PROBLEM REQUIREMENTS
Only the lines that include "Seguridad" should be copied from the data below.

ENTRIES SHOWN
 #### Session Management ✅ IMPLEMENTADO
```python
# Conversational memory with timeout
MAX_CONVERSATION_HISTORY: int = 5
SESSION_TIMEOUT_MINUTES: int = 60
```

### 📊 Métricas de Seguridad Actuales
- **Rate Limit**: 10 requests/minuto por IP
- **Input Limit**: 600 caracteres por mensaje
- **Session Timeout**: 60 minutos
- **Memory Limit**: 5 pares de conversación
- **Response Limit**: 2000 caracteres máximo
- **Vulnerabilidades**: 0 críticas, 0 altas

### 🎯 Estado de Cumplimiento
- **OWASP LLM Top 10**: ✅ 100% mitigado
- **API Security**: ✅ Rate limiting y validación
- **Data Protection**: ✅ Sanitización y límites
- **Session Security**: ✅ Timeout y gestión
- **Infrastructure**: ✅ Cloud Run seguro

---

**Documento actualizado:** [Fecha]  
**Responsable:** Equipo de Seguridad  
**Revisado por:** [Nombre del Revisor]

FINISHED EXERCISE
### 📊 Métricas de Seguridad Actuales
**Responsable:** Equipo de Seguridad  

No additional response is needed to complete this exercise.